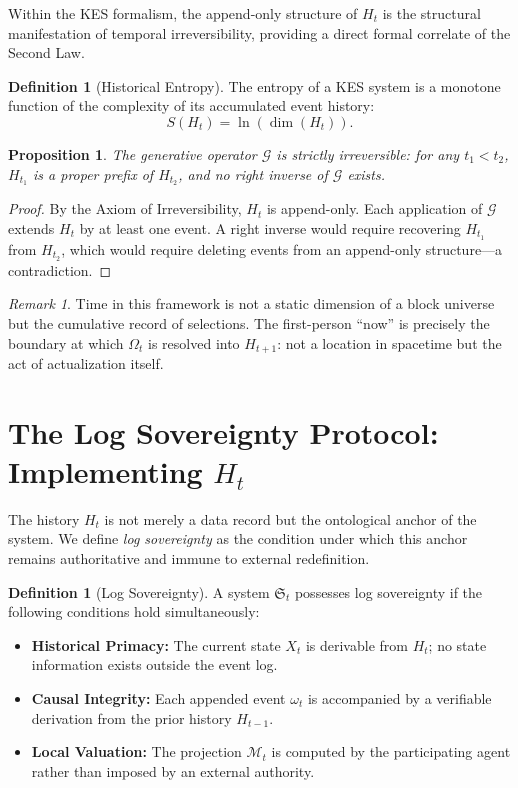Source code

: \documentclass[11pt,a4paper]{article}
\newtheorem{proposition}[theorem]{Proposition}
\theoremstyle{definition}
\newtheorem{definition}[theorem]{Definition}
\theoremstyle{remark}
\newtheorem{remark}[theorem]{Remark}
\begin{document}
Within the KES formalism, the append-only structure of $H_t$ is the structural manifestation of temporal irreversibility, providing a direct formal correlate of the Second Law.

\begin{definition}[Historical Entropy]
The entropy of a KES system is a monotone function of the complexity of its accumulated event history:
\[
S(H_t) = \ln\!\left(\dim(H_t)\right).
\]
\end{definition}

\begin{proposition}
The generative operator $\mathcal{G}$ is strictly irreversible: for any $t_1 < t_2$, $H_{t_1}$ is a proper prefix of $H_{t_2}$, and no right inverse of $\mathcal{G}$ exists.
\end{proposition}

\begin{proof}
By the Axiom of Irreversibility, $H_t$ is append-only. Each application of $\mathcal{G}$ extends $H_t$ by at least one event. A right inverse would require recovering $H_{t_1}$ from $H_{t_2}$, which would require deleting events from an append-only structure---a contradiction.
\end{proof}

\begin{remark}
Time in this framework is not a static dimension of a block universe but the cumulative record of selections. The first-person ``now'' is precisely the boundary at which $\Omega_t$ is resolved into $H_{t+1}$: not a location in spacetime but the act of actualization itself.
\end{remark}

\section{The Log Sovereignty Protocol: Implementing $H_t$}

The history $H_t$ is not merely a data record but the ontological anchor of the system. We define \emph{log sovereignty} as the condition under which this anchor remains authoritative and immune to external redefinition.

\begin{definition}[Log Sovereignty]
A system $\mathfrak{S}_t$ possesses log sovereignty if the following conditions hold simultaneously:
\begin{itemize}
\item \textbf{Historical Primacy:} The current state $X_t$ is derivable from $H_t$; no state information exists outside the event log.
\item \textbf{Causal Integrity:} Each appended event $\omega_t$ is accompanied by a verifiable derivation from the prior history $H_{t-1}$.
\item \textbf{Local Valuation:} The projection $\mathcal{M}_t$ is computed by the participating agent rather than imposed by an external authority.
\end{itemize}
\end{definition}
\end{document}
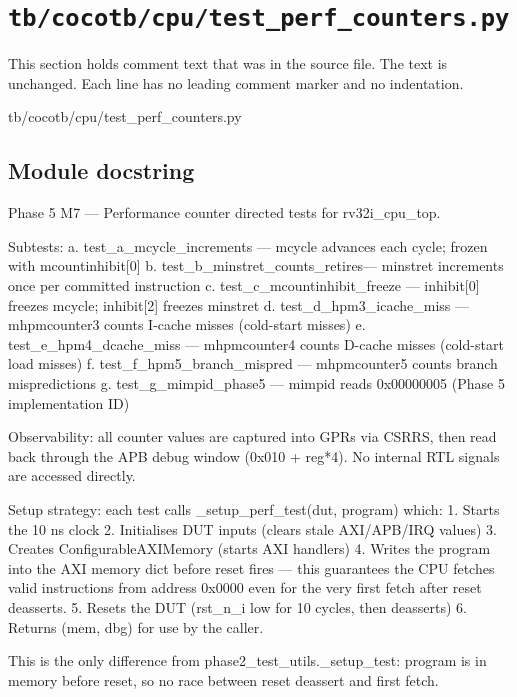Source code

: \section{\texttt{tb/cocotb/cpu/test\_perf\_counters.py}}\label{tm:suite:cpu-test-perf-counters}

This section holds comment text that was in the source file. The text is unchanged. Each line has no leading comment marker and no indentation.

\begin{relocated}{tb/cocotb/cpu/test_perf_counters.py}

\subsection*{Module docstring}

\begin{textblock}
Phase 5 M7 — Performance counter directed tests for rv32i_cpu_top.

Subtests:
a. test_a_mcycle_increments      — mcycle advances each cycle; frozen with mcountinhibit[0]
b. test_b_minstret_counts_retires— minstret increments once per committed instruction
c. test_c_mcountinhibit_freeze   — inhibit[0] freezes mcycle; inhibit[2] freezes minstret
d. test_d_hpm3_icache_miss       — mhpmcounter3 counts I-cache misses (cold-start misses)
e. test_e_hpm4_dcache_miss       — mhpmcounter4 counts D-cache misses (cold-start load misses)
f. test_f_hpm5_branch_mispred    — mhpmcounter5 counts branch mispredictions
g. test_g_mimpid_phase5          — mimpid reads 0x00000005 (Phase 5 implementation ID)

Observability: all counter values are captured into GPRs via CSRRS, then read back through
the APB debug window (0x010 + reg*4). No internal RTL signals are accessed directly.

Setup strategy: each test calls _setup_perf_test(dut, program) which:
1. Starts the 10 ns clock
2. Initialises DUT inputs (clears stale AXI/APB/IRQ values)
3. Creates ConfigurableAXIMemory (starts AXI handlers)
4. Writes the program into the AXI memory dict before reset fires
— this guarantees the CPU fetches valid instructions from address 0x0000
even for the very first fetch after reset deasserts.
5. Resets the DUT (rst_n_i low for 10 cycles, then deasserts)
6. Returns (mem, dbg) for use by the caller.

This is the only difference from phase2_test_utils._setup_test: program is in memory
before reset, so no race between reset deassert and first fetch.
\end{textblock}

\end{relocated}

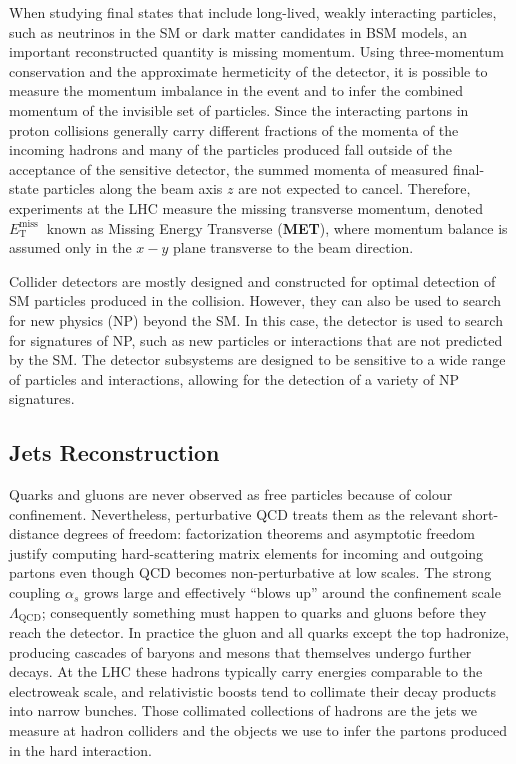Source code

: When studying final states that include long-lived, weakly interacting particles, such as neutrinos in the SM or dark matter candidates in BSM models, an important reconstructed quantity is missing momentum.  Using three-momentum conservation and the approximate hermeticity of the detector, it is possible to measure the momentum imbalance in the event and to infer the combined momentum of the invisible set of particles. Since the interacting partons in proton collisions generally carry different fractions of the momenta of the incoming hadrons and many of the particles produced fall outside of the acceptance of the sensitive detector, the summed momenta of measured final-state particles along the beam axis $z$ are not expected to cancel. Therefore, experiments at the LHC measure the missing transverse momentum, denoted $E_{\mathrm{T}}^{\text {miss }}$ known as Missing Energy Transverse (\textbf{MET}), where momentum balance is assumed only in the $x-y$ plane transverse to the beam direction.

Collider detectors are mostly designed and constructed for optimal detection of SM particles produced in the collision. However, they can also be used to search for new physics (NP) beyond the SM. In this case, the detector is used to search for signatures of NP, such as new particles or interactions that are not predicted by the SM. The detector subsystems are designed to be sensitive to a wide range of particles and interactions, allowing for the detection of a variety of NP signatures.


\subsection{Jets Reconstruction}

Quarks and gluons are never observed as free particles because of colour confinement. Nevertheless, perturbative QCD treats them as the relevant short-distance degrees of freedom: factorization theorems and asymptotic freedom justify computing hard-scattering matrix elements for incoming and outgoing partons even though QCD becomes non-perturbative at low scales. The strong coupling \(\alpha_s\) grows large and effectively ``blows up'' around the confinement scale \(\Lambda_{\mathrm{QCD}}\); consequently something must happen to quarks and gluons before they reach the detector. In practice the gluon and all quarks except the top hadronize, producing cascades of baryons and mesons that themselves undergo further decays. At the LHC these hadrons typically carry energies comparable to the electroweak scale, and relativistic boosts tend to collimate their decay products into narrow bunches. Those collimated collections of hadrons are the jets we measure at hadron colliders and the objects we use to infer the partons produced in the hard interaction.

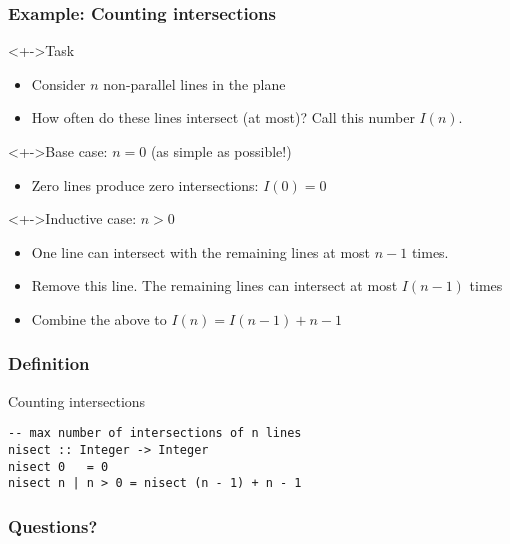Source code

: \documentclass{beamer}
\begin{document}
\begin{frame}
  \frametitle{Example: Counting intersections}
  \begin{block}<+->{Task}
    \begin{itemize}
    \item Consider $n$ non-parallel lines in the plane
    \item How often do these lines intersect (at most)? Call this
      number $I (n)$.
    \end{itemize}
  \end{block}
  \begin{block}<+->{Base case: $n=0$ (as simple as possible!)}
    \begin{itemize}
    \item<+-> Zero lines produce zero intersections: $I(0) = 0$
    \end{itemize}
  \end{block}
  \begin{block}<+->{Inductive case: $n>0$}
    \begin{itemize}
    \item<+-> One line can intersect with the remaining
      lines at most $n-1$ times.
    \item<+-> Remove this line. The remaining lines can intersect at
      most $I (n-1)$ times
    \item<+-> Combine the above to $I (n) =  I (n-1) + n-1$
    \end{itemize}
  \end{block}
\end{frame}
\begin{frame}[fragile]
  \frametitle{Definition}
  \begin{block}{Counting intersections}
\begin{lstlisting}
-- max number of intersections of n lines
nisect :: Integer -> Integer
nisect 0   = 0
nisect n | n > 0 = nisect (n - 1) + n - 1
\end{lstlisting}
  \end{block}
\end{frame}

\begin{frame}
  \frametitle{Questions?}
  \begin{center}
  \end{center}
\end{frame}
\end{document}
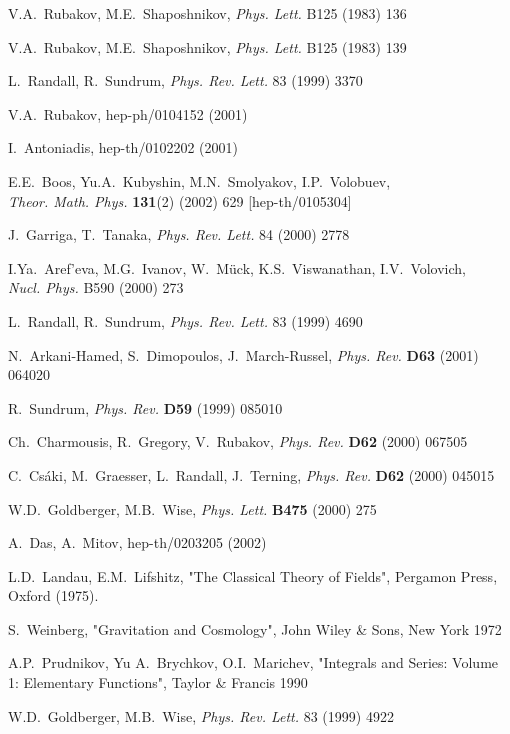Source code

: \documentclass[a4paper,12pt]{article}
\begin{document}
\begin{thebibliography}{99}
V.A.~Rubakov, M.E.~Shaposhnikov, {\em Phys. Lett.} B125 (1983) 136

V.A.~Rubakov, M.E.~Shaposhnikov, {\em Phys. Lett.} B125 (1983) 139

L.~Randall, R.~Sundrum, {\em Phys. Rev. Lett.} 83 (1999) 3370

V.A.~Rubakov, hep-ph/0104152 (2001)

I.~Antoniadis, hep-th/0102202 (2001)

E.E.~Boos, Yu.A.~Kubyshin, M.N.~Smolyakov, I.P.~Volobuev,\\ {\em
Theor. Math. Phys.} {\bf 131}(2) (2002) 629 [hep-th/0105304]

J.~Garriga, T.~Tanaka, {\em Phys. Rev. Lett.} 84 (2000) 2778

 I.Ya.~Aref'eva, M.G.~Ivanov, W.~M\"uck,
K.S.~Viswanathan, I.V.~Volovich,\\ {\em Nucl. Phys.} B590 (2000)
273

L.~Randall, R.~Sundrum, {\em Phys. Rev. Lett.} 83 (1999) 4690

N.~Arkani-Hamed, S.~Dimopoulos, J.~March-Russel, {\em Phys. Rev.}
{\bf D63} (2001) 064020

R.~Sundrum, {\em Phys. Rev.} {\bf D59} (1999) 085010

Ch.~Charmousis, R.~Gregory, V.~Rubakov, {\em Phys. Rev.} {\bf D62}
(2000) 067505

C.~Cs\'aki, M.~Graesser, L.~Randall, J.~Terning, {\em Phys. Rev.}
{\bf D62} (2000) 045015

W.D.~Goldberger, M.B.~Wise, {\em Phys. Lett.} {\bf B475} (2000)
275

A.~Das, A.~Mitov, hep-th/0203205 (2002)

L.D.~Landau, E.M.~Lifshitz, "The Classical Theory of Fields",
Pergamon Press, Oxford (1975).

S.~Weinberg, "Gravitation and Cosmology", John Wiley \& Sons, New
York 1972

A.P.~Prudnikov, Yu A.~Brychkov, O.I.~Marichev, "Integrals and
Series: Volume 1: Elementary Functions", Taylor \& Francis 1990

W.D.~Goldberger, M.B.~Wise, {\em Phys. Rev. Lett.} 83 (1999) 4922


\end{thebibliography}
\end{document}

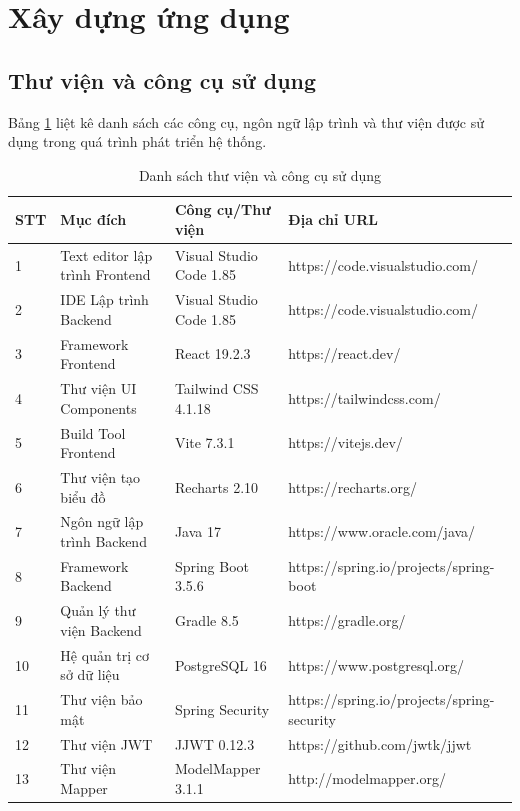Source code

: \section{Xây dựng ứng dụng}
\subsection{Thư viện và công cụ sử dụng}

Bảng \ref{tab:tools_libs} liệt kê danh sách các công cụ, ngôn ngữ lập trình và thư viện được sử dụng trong quá trình phát triển hệ thống.

\begin{table}[H]
    \centering
    \caption{Danh sách thư viện và công cụ sử dụng}
    \label{tab:tools_libs}
    \begin{tabular}{|p{0.5cm}|p{3.5cm}|p{3.5cm}|p{6.5cm}|}
        \hline
        \textbf{STT} & \textbf{Mục đích} & \textbf{Công cụ/Thư viện} & \textbf{Địa chỉ URL} \\
        \hline
        1 & Text editor lập trình Frontend & Visual Studio Code 1.85 & https://code.visualstudio.com/ \\
        \hline
        2 & IDE Lập trình Backend & Visual Studio Code 1.85 & https://code.visualstudio.com/ \\
        \hline
        3 & Framework Frontend & React 19.2.3 & https://react.dev/ \\
        \hline
        4 & Thư viện UI Components & Tailwind CSS 4.1.18 & https://tailwindcss.com/ \\
        \hline
        5 & Build Tool Frontend & Vite 7.3.1 & https://vitejs.dev/ \\
        \hline
        6 & Thư viện tạo biểu đồ & Recharts 2.10 & https://recharts.org/ \\
        \hline
        7 & Ngôn ngữ lập trình Backend & Java 17 & https://www.oracle.com/java/ \\
        \hline
        8 & Framework Backend & Spring Boot 3.5.6 & https://spring.io/projects/spring-boot \\
        \hline
        9 & Quản lý thư viện Backend & Gradle 8.5 & https://gradle.org/ \\
        \hline
        10 & Hệ quản trị cơ sở dữ liệu & PostgreSQL 16 & https://www.postgresql.org/ \\
        \hline
        11 & Thư viện bảo mật & Spring Security & https://spring.io/projects/spring-security \\
        \hline
        12 & Thư viện JWT & JJWT 0.12.3 & https://github.com/jwtk/jjwt \\
        \hline
        13 & Thư viện Mapper & ModelMapper 3.1.1 & http://modelmapper.org/ \\
        \hline
    \end{tabular}
\end{table}

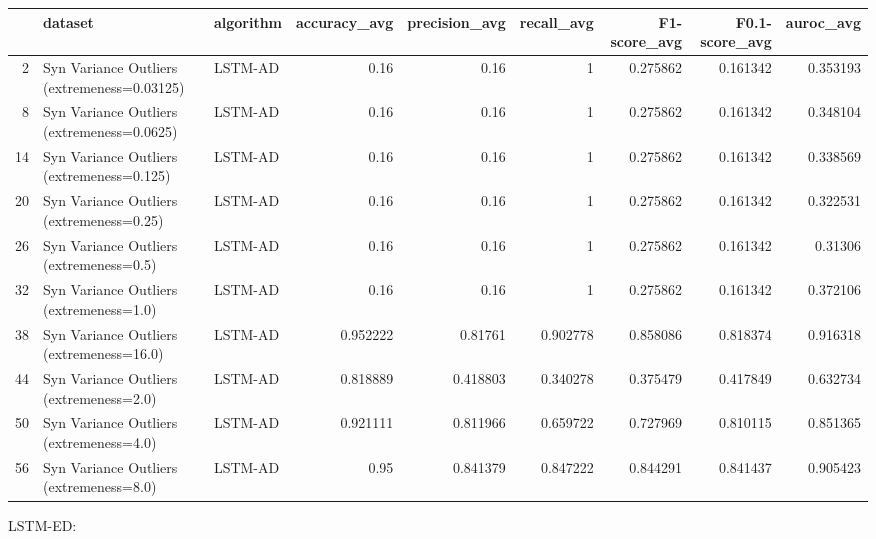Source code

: \begin{tabular}{rllrrrrrr}
\hline
    & dataset                                     & algorithm   &   accuracy\_avg &   precision\_avg &   recall\_avg &   F1-score\_avg &   F0.1-score\_avg &   auroc\_avg \\
\hline
  2 & Syn Variance Outliers (extremeness=0.03125) & LSTM-AD     &       0.16     &        0.16     &     1        &       0.275862 &         0.161342 &    0.353193 \\
  8 & Syn Variance Outliers (extremeness=0.0625)  & LSTM-AD     &       0.16     &        0.16     &     1        &       0.275862 &         0.161342 &    0.348104 \\
 14 & Syn Variance Outliers (extremeness=0.125)   & LSTM-AD     &       0.16     &        0.16     &     1        &       0.275862 &         0.161342 &    0.338569 \\
 20 & Syn Variance Outliers (extremeness=0.25)    & LSTM-AD     &       0.16     &        0.16     &     1        &       0.275862 &         0.161342 &    0.322531 \\
 26 & Syn Variance Outliers (extremeness=0.5)     & LSTM-AD     &       0.16     &        0.16     &     1        &       0.275862 &         0.161342 &    0.31306  \\
 32 & Syn Variance Outliers (extremeness=1.0)     & LSTM-AD     &       0.16     &        0.16     &     1        &       0.275862 &         0.161342 &    0.372106 \\
 38 & Syn Variance Outliers (extremeness=16.0)    & LSTM-AD     &       0.952222 &        0.81761  &     0.902778 &       0.858086 &         0.818374 &    0.916318 \\
 44 & Syn Variance Outliers (extremeness=2.0)     & LSTM-AD     &       0.818889 &        0.418803 &     0.340278 &       0.375479 &         0.417849 &    0.632734 \\
 50 & Syn Variance Outliers (extremeness=4.0)     & LSTM-AD     &       0.921111 &        0.811966 &     0.659722 &       0.727969 &         0.810115 &    0.851365 \\
 56 & Syn Variance Outliers (extremeness=8.0)     & LSTM-AD     &       0.95     &        0.841379 &     0.847222 &       0.844291 &         0.841437 &    0.905423 \\
\hline
\end{tabular}

LSTM-ED:

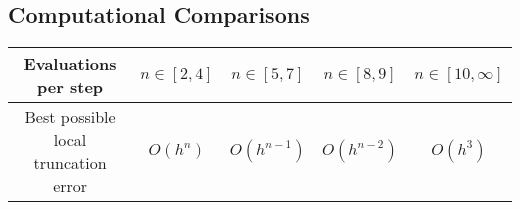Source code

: \subsection{Computational Comparisons}
\begin{table}[H]
\begin{tabular}{|c|c|c|c|c|}
\hline
Evaluations per step & $n\in[2,4]$ & $n\in[5,7]$ & $n\in[8,9]$ & $n\in[10,\infty]$ \\ \hline
Best possible local truncation error & $O(h^n)$ & $O(h^{n-1})$ & $O(h^{n-2})$ & $O(h^3)$ \\ \hline
\end{tabular}
\end{table}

☆ ☆ ☆ ☆

§ **Exercise goal**
Beginning with the first line of the records, write out every line up to and including the one with "Each appended event", exactly, and omit all pictures.

§ **Expected output**
Source code

: \documentclass[11pt,a4paper]{article}
\newtheorem{proposition}[theorem]{Proposition}
\theoremstyle{definition}
\newtheorem{definition}[theorem]{Definition}
\theoremstyle{remark}
\newtheorem{remark}[theorem]{Remark}
\begin{document}
Within the KES formalism, the append-only structure of $H_t$ is the structural manifestation of temporal irreversibility, providing a direct formal correlate of the Second Law.

\begin{definition}[Historical Entropy]
The entropy of a KES system is a monotone function of the complexity of its accumulated event history:
\[
S(H_t) = \ln\!\left(\dim(H_t)\right).
\]
\end{definition}

\begin{proposition}
The generative operator $\mathcal{G}$ is strictly irreversible: for any $t_1 < t_2$, $H_{t_1}$ is a proper prefix of $H_{t_2}$, and no right inverse of $\mathcal{G}$ exists.
\end{proposition}

\begin{proof}
By the Axiom of Irreversibility, $H_t$ is append-only. Each application of $\mathcal{G}$ extends $H_t$ by at least one event. A right inverse would require recovering $H_{t_1}$ from $H_{t_2}$, which would require deleting events from an append-only structure---a contradiction.
\end{proof}

\begin{remark}
Time in this framework is not a static dimension of a block universe but the cumulative record of selections. The first-person ``now'' is precisely the boundary at which $\Omega_t$ is resolved into $H_{t+1}$: not a location in spacetime but the act of actualization itself.
\end{remark}

\section{The Log Sovereignty Protocol: Implementing $H_t$}

The history $H_t$ is not merely a data record but the ontological anchor of the system. We define \emph{log sovereignty} as the condition under which this anchor remains authoritative and immune to external redefinition.

\begin{definition}[Log Sovereignty]
A system $\mathfrak{S}_t$ possesses log sovereignty if the following conditions hold simultaneously:
\begin{itemize}
\item \textbf{Historical Primacy:} The current state $X_t$ is derivable from $H_t$; no state information exists outside the event log.
\item \textbf{Causal Integrity:} Each appended event $\omega_t$ is accompanied by a verifiable derivation from the prior history $H_{t-1}$.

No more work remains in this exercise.